This isn't remotely true; it turns what looks like an in-memory access into a network round trip. Navigating your database using an idiom of lists and member accesses is a fast path to n+1 queries all over the place, or ORM tuned to eagerly fetch the whole world when you only touch a tiny piece of it.

The closer an ORM's API is to a monad, the happier you'll be. Fundamentally, accessing the database is executing remote code; the more you can package up into the query before it goes off and does anything, the better performance you'll see.

IMO trying to shoehorn objects (in the OO sense, with polymorphism, data hiding and behaviour) into a database is wrong-headed. Data hiding in particular is a wrong mental model for thinking about facts in the database, and the more is hidden, the harder it will be to reason about performance and bulk remote operations generally.

bildung · 9 years ago
> This isn't remotely true; it turns what looks like an in-memory access into a network round trip. Navigating your database using an idiom of lists and member accesses is a fast path to n+1 queries all over the place, or ORM tuned to eagerly fetch the whole world when you only touch a tiny piece of it.

That isn't true for e.g. Django's ORM, which lazily evaluates the query and only actually accesses the db after that, with a single query, and filtering done in SQL.

git-pull · 9 years ago
> Fundamentally, accessing the database is executing remote code; the more you can package up into the query before it goes off and does anything, the better performance you'll see

The queries that most tend to be making just aren't that sophisticated.

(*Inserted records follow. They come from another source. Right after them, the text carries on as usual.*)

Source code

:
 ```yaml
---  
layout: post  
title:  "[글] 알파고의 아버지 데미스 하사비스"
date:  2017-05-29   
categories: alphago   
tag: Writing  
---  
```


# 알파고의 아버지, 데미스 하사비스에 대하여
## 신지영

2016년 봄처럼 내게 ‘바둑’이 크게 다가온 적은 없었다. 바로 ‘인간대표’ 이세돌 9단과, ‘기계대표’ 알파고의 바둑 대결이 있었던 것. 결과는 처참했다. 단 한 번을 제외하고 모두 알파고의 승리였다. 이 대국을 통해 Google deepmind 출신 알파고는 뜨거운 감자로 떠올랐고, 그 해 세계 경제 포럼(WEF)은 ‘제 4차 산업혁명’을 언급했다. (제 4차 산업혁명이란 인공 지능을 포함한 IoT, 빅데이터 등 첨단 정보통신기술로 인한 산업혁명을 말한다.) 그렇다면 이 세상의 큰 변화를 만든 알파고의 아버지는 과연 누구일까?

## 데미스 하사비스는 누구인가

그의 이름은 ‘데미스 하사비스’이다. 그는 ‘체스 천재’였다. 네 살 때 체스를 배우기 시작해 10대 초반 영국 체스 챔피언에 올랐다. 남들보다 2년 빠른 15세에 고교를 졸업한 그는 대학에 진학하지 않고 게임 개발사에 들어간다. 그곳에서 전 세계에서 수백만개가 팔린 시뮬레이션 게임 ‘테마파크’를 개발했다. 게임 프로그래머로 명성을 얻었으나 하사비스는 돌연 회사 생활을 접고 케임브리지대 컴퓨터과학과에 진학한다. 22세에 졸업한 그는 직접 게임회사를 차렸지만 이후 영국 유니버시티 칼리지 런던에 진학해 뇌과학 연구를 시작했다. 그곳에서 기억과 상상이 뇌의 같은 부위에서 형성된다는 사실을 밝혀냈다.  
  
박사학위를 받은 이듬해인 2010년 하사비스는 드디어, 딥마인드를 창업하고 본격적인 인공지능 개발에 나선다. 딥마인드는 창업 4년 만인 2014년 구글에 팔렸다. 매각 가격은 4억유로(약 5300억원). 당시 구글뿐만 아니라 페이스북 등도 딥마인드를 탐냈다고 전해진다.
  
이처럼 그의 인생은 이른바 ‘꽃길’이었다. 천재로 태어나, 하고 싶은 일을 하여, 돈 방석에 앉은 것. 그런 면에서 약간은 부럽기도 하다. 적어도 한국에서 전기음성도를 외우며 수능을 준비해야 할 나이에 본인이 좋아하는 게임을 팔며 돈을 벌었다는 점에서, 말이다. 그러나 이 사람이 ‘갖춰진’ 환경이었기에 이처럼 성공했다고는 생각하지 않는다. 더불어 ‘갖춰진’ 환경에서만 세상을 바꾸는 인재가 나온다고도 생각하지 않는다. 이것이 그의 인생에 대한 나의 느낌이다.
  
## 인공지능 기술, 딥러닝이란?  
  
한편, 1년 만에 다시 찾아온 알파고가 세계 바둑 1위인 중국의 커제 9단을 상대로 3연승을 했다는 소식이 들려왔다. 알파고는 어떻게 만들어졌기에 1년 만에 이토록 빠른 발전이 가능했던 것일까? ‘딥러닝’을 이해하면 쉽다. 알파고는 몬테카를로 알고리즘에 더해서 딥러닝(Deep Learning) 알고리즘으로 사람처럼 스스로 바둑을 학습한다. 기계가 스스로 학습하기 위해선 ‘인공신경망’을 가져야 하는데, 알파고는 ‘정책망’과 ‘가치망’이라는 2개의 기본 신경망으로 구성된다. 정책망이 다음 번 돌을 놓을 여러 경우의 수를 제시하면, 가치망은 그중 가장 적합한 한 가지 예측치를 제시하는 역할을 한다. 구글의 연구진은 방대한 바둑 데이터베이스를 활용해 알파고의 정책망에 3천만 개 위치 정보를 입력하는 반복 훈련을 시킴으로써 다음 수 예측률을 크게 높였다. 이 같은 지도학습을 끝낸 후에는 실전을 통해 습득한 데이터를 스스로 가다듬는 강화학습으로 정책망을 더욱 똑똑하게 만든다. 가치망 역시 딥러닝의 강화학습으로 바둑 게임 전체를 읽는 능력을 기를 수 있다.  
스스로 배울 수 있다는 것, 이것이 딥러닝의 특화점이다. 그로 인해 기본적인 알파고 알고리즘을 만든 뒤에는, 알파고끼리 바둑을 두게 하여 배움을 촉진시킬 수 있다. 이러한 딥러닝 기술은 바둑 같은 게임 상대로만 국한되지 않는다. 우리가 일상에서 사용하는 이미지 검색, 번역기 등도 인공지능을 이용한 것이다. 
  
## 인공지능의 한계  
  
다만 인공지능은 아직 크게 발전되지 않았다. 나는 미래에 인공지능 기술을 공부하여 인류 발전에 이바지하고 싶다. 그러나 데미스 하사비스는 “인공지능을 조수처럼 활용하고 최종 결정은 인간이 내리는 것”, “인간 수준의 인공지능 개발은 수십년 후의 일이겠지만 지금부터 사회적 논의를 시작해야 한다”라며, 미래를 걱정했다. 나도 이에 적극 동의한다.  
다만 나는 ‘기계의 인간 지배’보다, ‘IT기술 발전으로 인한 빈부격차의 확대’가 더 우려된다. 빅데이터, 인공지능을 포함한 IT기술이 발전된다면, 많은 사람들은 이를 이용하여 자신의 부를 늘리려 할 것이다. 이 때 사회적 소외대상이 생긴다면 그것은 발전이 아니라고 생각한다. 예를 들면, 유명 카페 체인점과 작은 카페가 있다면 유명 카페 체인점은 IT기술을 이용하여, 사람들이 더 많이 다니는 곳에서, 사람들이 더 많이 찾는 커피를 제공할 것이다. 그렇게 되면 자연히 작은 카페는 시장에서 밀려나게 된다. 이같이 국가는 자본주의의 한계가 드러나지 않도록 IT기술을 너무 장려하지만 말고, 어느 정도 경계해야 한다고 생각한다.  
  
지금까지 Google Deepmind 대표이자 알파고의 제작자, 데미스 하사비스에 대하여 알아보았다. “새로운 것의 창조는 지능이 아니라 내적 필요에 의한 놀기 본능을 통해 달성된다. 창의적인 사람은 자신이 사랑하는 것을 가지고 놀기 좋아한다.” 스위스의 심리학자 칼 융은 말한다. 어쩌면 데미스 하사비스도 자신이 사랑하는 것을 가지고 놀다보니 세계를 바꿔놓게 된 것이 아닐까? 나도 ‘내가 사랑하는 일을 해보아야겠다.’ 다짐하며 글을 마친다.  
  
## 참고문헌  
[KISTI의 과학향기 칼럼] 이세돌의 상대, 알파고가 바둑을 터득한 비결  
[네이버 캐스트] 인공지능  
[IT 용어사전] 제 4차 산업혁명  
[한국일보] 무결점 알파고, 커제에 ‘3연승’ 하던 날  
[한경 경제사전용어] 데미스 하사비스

Relationships tend to be basic.

And I haven't even mentioned stuff that'd really, really hard to express/manage in pure SQL like tree/nested information that has to stay balanced [1]. Thanks django-treebeard/mptt and sqlalchemy-orm-tree.

> The closer an ORM's API is to a monad, the happier you'll be.

Developers using ORM's simply aren't caring about ORM's matching a certain construct. They care that models emit correct representations of their schemas and that the data is retrieved "fast enough".

Take it a different way: the best part about ORM's? They're effective 95% of the time, right out the box, so you end up avoiding time that'd be spent over and prematurely optimizing.

> IMO trying to shoehorn objects (in the OO sense, with polymorphism, data hiding and behaviour) into a database is wrong-headed.

Objects in things like SQLAlchemy declarative and Django Models map perfectly to generated SQL, so they also act as a way to generate migrations. It's that accurate. A lot of the relationships project's need expressed tend to be vanilla joins.

> Data hiding in particular is a wrong mental model for thinking about facts in the database, and the more is hidden, the harder it will be to reason about performance and bulk remote operations generally.

ORM's strive to hit a value sweet-spot in terms of code expressiveness, reducing duplication, handling the bread and butter relationships and types. That covers what most developers really need.

Perhaps there are projects out there not fitting to ORM's. Not all projects are sophisticated data mart projects, but even then, a good share of those still go back to simple joins at the end of the day.

And I've even gone as far as trusting heavy-duty stuff like django-mptt, along with plugins that filter and sort. I don't even look at the queries, all I see is they're running performantly. In all these years, SQL queries have never been a bottleneck. Maybe it's because I'm only storing simple stuff.

[1] https://en.wikipedia.org/wiki/Nested_set_model

rodorgas · 9 years ago
An ORM provides easy DB access and various implicit operations. The trade off is that if you don't know what you're doing, your app gonna have bad performance. Seems fair to me.

Also, Django ORM documentation is very clear and you can use Django Debug Toolbar to analyse the raw sql generated.

Deleted Comment

Dayshine · 9 years ago
>This isn't remotely true; it turns what looks like an in-memory access into a network round trip. Navigating your database using an idiom of lists and member accesses is a fast path to n+1 queries all over the place, or ORM tuned to eagerly fetch the whole world when you only touch a tiny piece of it.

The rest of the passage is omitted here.